Tuesday, December 12th, 2006
We’re gonna be a little short on the visuals Chez Mad Dog today because certain things must be kept secret, this being the holiday season and all. But my secret project has taught me a lesson. I think. Perhaps a little more on that later in the week…
Bracketing that for a moment, here’s what you can see:
This is the start of a new hat for Alex in Malabrigo’s “Vaa” colorway, shown here with his holiday socks because he had originally requested that the hat harmonize with these socks. An attempt was made and the illusion of its success, as you may have already surmised, rides heavily on the fact that one’s head is very far from one’s feet.
Because indeed, the “Vaa” hat is just a tad more—how shall we say?—reminiscent of military drills and jungle combat than are the Trekking XXL socks. Sir, yes, sir. But most importantly, there is nothing “unmanly” about this colorway, and that is a critical consideration, as it turns out. Particularly for a hat, which everyone can plainly see, sitting right there on your head!
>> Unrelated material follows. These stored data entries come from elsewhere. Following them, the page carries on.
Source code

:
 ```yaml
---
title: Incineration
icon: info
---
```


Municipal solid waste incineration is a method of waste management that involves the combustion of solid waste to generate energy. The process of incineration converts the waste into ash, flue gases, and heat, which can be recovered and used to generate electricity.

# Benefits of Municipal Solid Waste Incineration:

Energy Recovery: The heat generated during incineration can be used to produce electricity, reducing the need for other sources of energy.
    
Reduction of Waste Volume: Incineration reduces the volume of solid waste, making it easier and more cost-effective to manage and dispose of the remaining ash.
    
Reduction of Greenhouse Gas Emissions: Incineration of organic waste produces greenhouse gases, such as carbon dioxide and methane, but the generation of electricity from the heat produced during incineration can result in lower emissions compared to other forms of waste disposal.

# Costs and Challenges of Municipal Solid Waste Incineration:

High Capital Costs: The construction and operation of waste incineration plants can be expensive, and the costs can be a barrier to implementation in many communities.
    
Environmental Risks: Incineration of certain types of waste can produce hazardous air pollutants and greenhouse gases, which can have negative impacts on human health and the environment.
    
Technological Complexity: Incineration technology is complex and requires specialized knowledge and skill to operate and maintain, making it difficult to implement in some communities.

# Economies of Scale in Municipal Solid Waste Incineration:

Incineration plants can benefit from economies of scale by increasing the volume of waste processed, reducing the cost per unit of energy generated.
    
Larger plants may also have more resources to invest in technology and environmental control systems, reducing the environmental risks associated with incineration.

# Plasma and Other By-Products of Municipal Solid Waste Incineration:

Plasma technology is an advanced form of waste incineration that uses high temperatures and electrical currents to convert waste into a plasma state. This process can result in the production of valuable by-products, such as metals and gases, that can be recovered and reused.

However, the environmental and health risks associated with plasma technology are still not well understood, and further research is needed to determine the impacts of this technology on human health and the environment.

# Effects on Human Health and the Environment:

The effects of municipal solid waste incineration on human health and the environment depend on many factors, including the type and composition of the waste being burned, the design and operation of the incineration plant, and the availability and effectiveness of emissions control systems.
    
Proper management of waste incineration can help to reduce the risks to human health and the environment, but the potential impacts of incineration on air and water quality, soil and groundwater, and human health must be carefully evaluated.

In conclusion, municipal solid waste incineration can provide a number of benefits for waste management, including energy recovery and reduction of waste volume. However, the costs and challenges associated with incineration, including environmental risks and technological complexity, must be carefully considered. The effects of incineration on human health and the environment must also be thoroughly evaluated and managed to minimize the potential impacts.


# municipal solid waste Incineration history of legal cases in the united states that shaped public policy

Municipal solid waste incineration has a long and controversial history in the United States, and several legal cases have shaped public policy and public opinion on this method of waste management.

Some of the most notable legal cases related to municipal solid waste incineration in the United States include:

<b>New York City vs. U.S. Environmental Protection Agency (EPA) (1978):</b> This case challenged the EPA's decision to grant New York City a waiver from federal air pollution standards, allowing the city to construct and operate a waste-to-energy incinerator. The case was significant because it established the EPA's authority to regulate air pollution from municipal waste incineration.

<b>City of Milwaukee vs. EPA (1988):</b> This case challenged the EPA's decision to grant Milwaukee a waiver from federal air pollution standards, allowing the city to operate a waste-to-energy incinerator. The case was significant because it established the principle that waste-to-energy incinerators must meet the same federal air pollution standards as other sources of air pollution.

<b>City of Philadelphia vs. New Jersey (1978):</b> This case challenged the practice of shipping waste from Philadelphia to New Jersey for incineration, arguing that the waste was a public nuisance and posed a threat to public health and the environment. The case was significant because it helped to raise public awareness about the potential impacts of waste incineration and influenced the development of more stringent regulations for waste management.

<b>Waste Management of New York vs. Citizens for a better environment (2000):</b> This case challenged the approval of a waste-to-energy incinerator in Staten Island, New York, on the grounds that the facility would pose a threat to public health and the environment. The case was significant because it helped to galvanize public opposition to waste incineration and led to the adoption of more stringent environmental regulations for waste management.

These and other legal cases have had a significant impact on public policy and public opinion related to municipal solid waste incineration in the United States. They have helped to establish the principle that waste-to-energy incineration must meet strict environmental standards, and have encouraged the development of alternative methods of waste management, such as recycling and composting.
Fascinatingly, Alex, like many men, has a finely honed sensibility about what is and is not a “manly” color, despite the fact that one of the many delightful things about Alex is that he has almost no hang-ups whatsoever about his masculinity.
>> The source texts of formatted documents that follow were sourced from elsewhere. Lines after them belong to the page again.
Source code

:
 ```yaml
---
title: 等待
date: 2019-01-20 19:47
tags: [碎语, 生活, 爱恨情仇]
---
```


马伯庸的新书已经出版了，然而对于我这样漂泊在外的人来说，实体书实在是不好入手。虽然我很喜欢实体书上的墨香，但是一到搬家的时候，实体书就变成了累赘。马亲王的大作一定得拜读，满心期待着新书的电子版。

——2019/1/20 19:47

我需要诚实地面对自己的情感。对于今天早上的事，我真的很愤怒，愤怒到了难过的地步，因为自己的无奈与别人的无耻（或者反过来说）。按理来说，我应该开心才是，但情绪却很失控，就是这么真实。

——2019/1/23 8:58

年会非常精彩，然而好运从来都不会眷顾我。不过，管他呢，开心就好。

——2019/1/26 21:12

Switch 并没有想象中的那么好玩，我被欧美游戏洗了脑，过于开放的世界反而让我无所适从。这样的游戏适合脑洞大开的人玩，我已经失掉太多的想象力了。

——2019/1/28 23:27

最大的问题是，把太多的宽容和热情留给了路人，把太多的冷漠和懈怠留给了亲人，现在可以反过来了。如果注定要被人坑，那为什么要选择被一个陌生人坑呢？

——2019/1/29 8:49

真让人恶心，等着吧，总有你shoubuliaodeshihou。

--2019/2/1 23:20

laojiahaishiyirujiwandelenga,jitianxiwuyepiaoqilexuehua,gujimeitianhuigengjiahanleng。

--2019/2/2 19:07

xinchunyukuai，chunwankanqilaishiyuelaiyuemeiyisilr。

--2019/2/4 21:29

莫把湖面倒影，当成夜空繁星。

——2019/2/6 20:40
There is clearly an “American Male System of Manly Color Recognition” (AMSMCR) involved, but I must admit that as a woman, I find the criteria completely opaque. Come to think of it, if you squint at that acronym just the right way for long enough, it suggests “Am screwed.” Which is about right. I often mistake an unacceptable color for an acceptable one, and vice versa.
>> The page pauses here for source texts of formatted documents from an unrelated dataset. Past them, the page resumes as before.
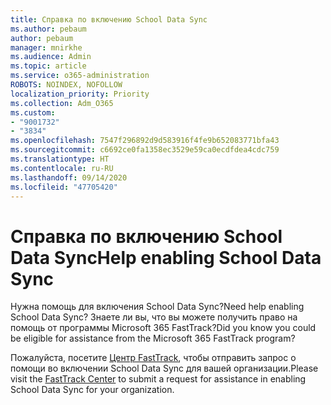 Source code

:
 ```yaml
---
title: Справка по включению School Data Sync
ms.author: pebaum
author: pebaum
manager: mnirkhe
ms.audience: Admin
ms.topic: article
ms.service: o365-administration
ROBOTS: NOINDEX, NOFOLLOW
localization_priority: Priority
ms.collection: Adm_O365
ms.custom:
- "9001732"
- "3834"
ms.openlocfilehash: 7547f296892d9d583916f4fe9b652083771bfa43
ms.sourcegitcommit: c6692ce0fa1358ec3529e59ca0ecdfdea4cdc759
ms.translationtype: HT
ms.contentlocale: ru-RU
ms.lasthandoff: 09/14/2020
ms.locfileid: "47705420"
---
```

# <a name="help-enabling-school-data-sync"></a><span data-ttu-id="8c5ac-102">Справка по включению School Data Sync</span><span class="sxs-lookup"><span data-stu-id="8c5ac-102">Help enabling School Data Sync</span></span>

<span data-ttu-id="8c5ac-103">Нужна помощь для включения School Data Sync?</span><span class="sxs-lookup"><span data-stu-id="8c5ac-103">Need help enabling School Data Sync?</span></span> <span data-ttu-id="8c5ac-104">Знаете ли вы, что вы можете получить право на помощь от программы Microsoft 365 FastTrack?</span><span class="sxs-lookup"><span data-stu-id="8c5ac-104">Did you know you could be eligible for assistance from the Microsoft 365 FastTrack program?</span></span>

<span data-ttu-id="8c5ac-105">Пожалуйста, посетите [Центр FastTrack](https://www.microsoft.com/fasttrack), чтобы отправить запрос о помощи во включении School Data Sync для вашей организации.</span><span class="sxs-lookup"><span data-stu-id="8c5ac-105">Please visit the [FastTrack Center](https://www.microsoft.com/fasttrack) to submit a request for assistance in enabling School Data Sync for your organization.</span></span>
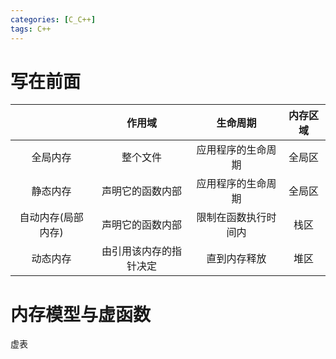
 ```yaml
---
categories: [C_C++]
tags: C++
---
```


# 写在前面









|                    |         作用域         |       生命周期       | 内存区域 |
| :----------------: | :--------------------: | :------------------: | :------: |
|      全局内存      |        整个文件        |  应用程序的生命周期  |  全局区  |
|      静态内存      |    声明它的函数内部    |  应用程序的生命周期  |  全局区  |
| 自动内存(局部内存) |    声明它的函数内部    | 限制在函数执行时间内 |   栈区   |
|      动态内存      | 由引用该内存的指针决定 |     直到内存释放     |   堆区   |





# 内存模型与虚函数



虚表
I’ll pick a ball of yarn in a color that I think fairly screams “testosterone” and say, “How would this yarn in the ‘Mack Truck’ colorway do for a hat?”
He’ll give me a stricken look, as though I had just quite soberly suggested that he should go about town in a bonnet trimmed in white bunny fur with a matching muff, and say, “Oh. Oh no. I would never wear that.”
Then again, the Trekking XXL socks under discussion are in a set of colors that I thought would never fly because they would be deemed “too bright.” To my immense surprise, the ruling was favorable, but Alex later explained that because the yarn was for socks, which are not often fully visible, and because he foresaw wearing said socks mostly at home for warmth in the evenings, certain otherwise inviolable color rules could be relaxed. Due to various specific contingencies, you see, that if you fully understood AMSMCR, you could have easily predicted.
One thing about AMSMCR, it keeps you on your toes!
It seems worth observing that since no woman I know really understands AMSMCR, these color rules are actually a “code of the road” men have for dealing with and signalling certain things to other men. I understand from Alex that men have a vast, unwritten code for dealing with one another in public toilets as well, the intricacies of which are astoundingly complex. Though I cannot be sure, I have a feeling that this is just the tip of the iceberg in terms of the byzantine implicit rules men live by in order to keep the homosocial sector of their worlds running smoothly.
This positively dizzying prospect makes me realize once again that the social construction of gender is no laughing matter. I mean, I think we all know that in many ways it is not that easy to be a woman in this society, but when you really think about it, masculinity ain’t exactly a cake walk either. These guys have a lot on their minds! They are preoccupied with the need for strict adherence to the complexities of The Code.
Perhaps this explains why so many of them can’t see dirt.